Check every line of the data below for the word "Pterostichus". Copy the ones that have it.

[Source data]
# # # #

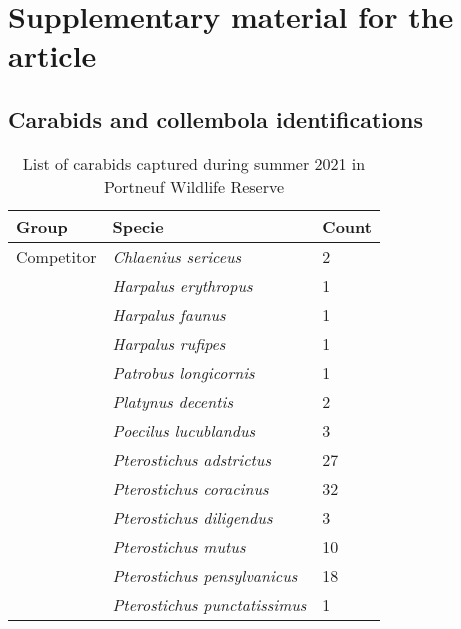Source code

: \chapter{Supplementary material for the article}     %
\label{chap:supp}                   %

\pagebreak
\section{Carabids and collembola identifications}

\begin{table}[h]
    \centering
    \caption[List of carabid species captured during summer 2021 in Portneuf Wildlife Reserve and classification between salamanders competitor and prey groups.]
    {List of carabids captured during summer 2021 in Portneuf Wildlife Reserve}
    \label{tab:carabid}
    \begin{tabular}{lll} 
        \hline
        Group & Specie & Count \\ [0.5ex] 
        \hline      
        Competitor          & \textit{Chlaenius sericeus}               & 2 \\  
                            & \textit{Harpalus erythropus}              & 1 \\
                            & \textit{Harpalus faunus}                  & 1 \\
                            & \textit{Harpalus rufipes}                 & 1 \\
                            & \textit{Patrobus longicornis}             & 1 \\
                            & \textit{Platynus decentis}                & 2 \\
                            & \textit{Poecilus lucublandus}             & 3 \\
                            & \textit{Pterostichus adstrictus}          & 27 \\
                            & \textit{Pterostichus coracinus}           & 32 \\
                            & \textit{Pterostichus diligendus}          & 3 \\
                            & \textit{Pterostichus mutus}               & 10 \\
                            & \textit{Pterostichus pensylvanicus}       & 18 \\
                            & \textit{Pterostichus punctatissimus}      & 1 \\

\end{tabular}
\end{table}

# # # #

EXPECTED ANSWER:
                            & \textit{Pterostichus adstrictus}          & 27 \\
                            & \textit{Pterostichus coracinus}           & 32 \\
                            & \textit{Pterostichus diligendus}          & 3 \\
                            & \textit{Pterostichus mutus}               & 10 \\
                            & \textit{Pterostichus pensylvanicus}       & 18 \\
                            & \textit{Pterostichus punctatissimus}      & 1 \\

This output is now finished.